The tech and digital community is at the beginning of a massive shift. GX, an LGBT gaming conference, is entering its third year, and feminist gaming initiatives are gaining momentum across North America. Diverse voices are starting to speak up from the science, technology, engineering and mathematics fields.
Susan Sim, computer science PhD and University of Toronto educator, notes how women in the video games industry — a culture long considered to be a white, straight, cisgender man’s world — are now standing up against systematic sexist behaviour. “[But] at the same time, I was looking forward to seeing The Imitation Game,” Sim says, “which had received the People’s Choice award at TIFF. The film is a biopic of Alan Turing, one of the founders of computer science and a gay man.”

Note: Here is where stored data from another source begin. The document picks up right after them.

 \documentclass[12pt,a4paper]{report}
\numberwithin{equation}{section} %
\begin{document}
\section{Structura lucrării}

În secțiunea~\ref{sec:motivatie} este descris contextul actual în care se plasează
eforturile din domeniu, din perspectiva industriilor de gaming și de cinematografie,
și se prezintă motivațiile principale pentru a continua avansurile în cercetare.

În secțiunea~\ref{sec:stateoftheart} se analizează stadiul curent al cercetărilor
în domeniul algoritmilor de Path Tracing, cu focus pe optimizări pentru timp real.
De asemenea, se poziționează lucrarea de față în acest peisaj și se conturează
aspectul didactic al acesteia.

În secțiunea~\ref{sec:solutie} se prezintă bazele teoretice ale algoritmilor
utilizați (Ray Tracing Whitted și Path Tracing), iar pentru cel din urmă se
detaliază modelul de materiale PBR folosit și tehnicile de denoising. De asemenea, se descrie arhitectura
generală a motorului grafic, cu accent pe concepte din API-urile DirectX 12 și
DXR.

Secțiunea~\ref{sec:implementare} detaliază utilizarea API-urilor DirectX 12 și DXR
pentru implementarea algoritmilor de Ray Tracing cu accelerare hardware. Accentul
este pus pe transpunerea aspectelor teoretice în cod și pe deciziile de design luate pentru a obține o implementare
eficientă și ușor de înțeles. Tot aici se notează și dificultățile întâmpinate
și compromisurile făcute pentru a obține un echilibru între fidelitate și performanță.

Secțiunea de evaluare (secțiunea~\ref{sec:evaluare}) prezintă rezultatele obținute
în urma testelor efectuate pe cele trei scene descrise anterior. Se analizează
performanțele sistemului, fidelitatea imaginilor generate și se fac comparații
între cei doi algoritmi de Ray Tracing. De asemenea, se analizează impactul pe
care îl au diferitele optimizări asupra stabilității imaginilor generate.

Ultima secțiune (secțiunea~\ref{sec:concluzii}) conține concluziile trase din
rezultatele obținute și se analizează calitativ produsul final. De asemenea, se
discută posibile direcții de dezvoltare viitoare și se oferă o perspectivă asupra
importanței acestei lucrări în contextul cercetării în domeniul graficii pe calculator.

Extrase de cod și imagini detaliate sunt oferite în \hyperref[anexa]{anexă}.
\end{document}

It’s no wonder Sim and her colleagues at the Turing Initiative decided to draw on his life to connect LGBT techies and their allies in the industry.

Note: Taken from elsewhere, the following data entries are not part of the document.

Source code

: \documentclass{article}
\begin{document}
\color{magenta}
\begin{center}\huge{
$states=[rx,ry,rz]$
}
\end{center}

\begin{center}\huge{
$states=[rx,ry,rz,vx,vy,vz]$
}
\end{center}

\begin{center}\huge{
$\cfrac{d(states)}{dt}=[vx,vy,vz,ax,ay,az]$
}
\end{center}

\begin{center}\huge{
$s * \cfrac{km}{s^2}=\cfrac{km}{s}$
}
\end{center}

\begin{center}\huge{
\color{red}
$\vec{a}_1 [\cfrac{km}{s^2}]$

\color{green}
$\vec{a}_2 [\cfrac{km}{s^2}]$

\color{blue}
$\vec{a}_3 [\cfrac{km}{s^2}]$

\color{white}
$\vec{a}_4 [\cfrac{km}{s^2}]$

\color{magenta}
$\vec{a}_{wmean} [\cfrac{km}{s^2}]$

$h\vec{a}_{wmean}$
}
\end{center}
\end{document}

“My aim is for every event to have a tech component and a diversity component,” she says. “Most of us are in tech because we like making things, creating beauty, telling stories and so forth. And this is just as important as the personal characteristics that set us apart.”

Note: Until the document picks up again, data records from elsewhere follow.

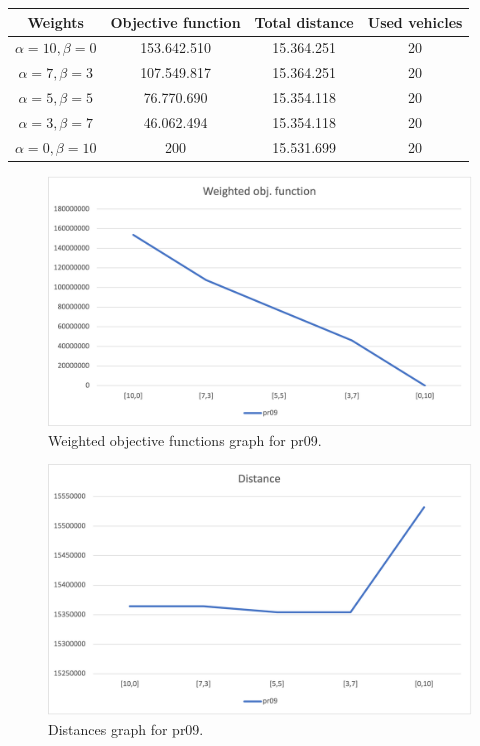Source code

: {
\renewcommand{\arraystretch}{2}
\begin{longtable}[h]{| c | c | c | c |}
    \hline
    \textbf{Weights} & \textbf{Objective function} & \textbf{Total distance} & \textbf{Used vehicles} \\
    \hline
    \endhead
    $\alpha = 10, \beta = 0$ & 153.642.510 & 15.364.251 & 20 \\
    \hline
    $\alpha = 7, \beta = 3$  & 107.549.817 & 15.364.251 & 20 \\
    \hline
    $\alpha = 5, \beta = 5$  &  76.770.690 & 15.354.118 & 20 \\
    \hline
    $\alpha = 3, \beta = 7$  &  46.062.494 & 15.354.118 & 20 \\
    \hline
    $\alpha = 0, \beta = 10$ &         200 & 15.531.699 & 20 \\
    \hline
\end{longtable}
}
\begin{figure}[H]
    \centering
    \includegraphics[height=0.25\textheight]{../graphs/pr09-wobjf.png}
    \caption{Weighted objective functions graph for pr09.}
\end{figure}

\begin{figure}[H]
    \centering
    \includegraphics[height=0.25\textheight]{../graphs/pr09-distance.png}
    \caption{Distances graph for pr09.}
\end{figure}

In the time the Initiative has been holding events, they’ve held a private screening of The Imitation Game followed by a discussion panel with experts from different fields. They’ve also held a workshop for beginners in the programming language Python.
On Feb 24th, the Turing Initiative hosts Queer Love in Games. “So often, computer games are heteronormative, with objectified love interests and a romantic relationship with an inevitable conclusion,” she says. “At the event, we’ll be hearing about some exciting alternatives.” Miriam Verberg, video game producer and game designer, will be speaking about LongStory’s range of identities and relationships. Michael Brown, writer, academic and gaymer podcast host, will be speaking about his research in exploring popular series Mass Effect’s romance options.
This is just the beginning for the Turing Initiative. Sim hopes that eventually they can create a network of people who will be able to provide anti-oppressive workshops for industry workplaces.
“We’re looking for people who’d like to get involved,” she says. “Helping out could range from simple logistics, or organizing events, or hosting an event in your space. Having free space at the university is great, but it would be even better to meet people where they are, such as in the design district or in the gay village.”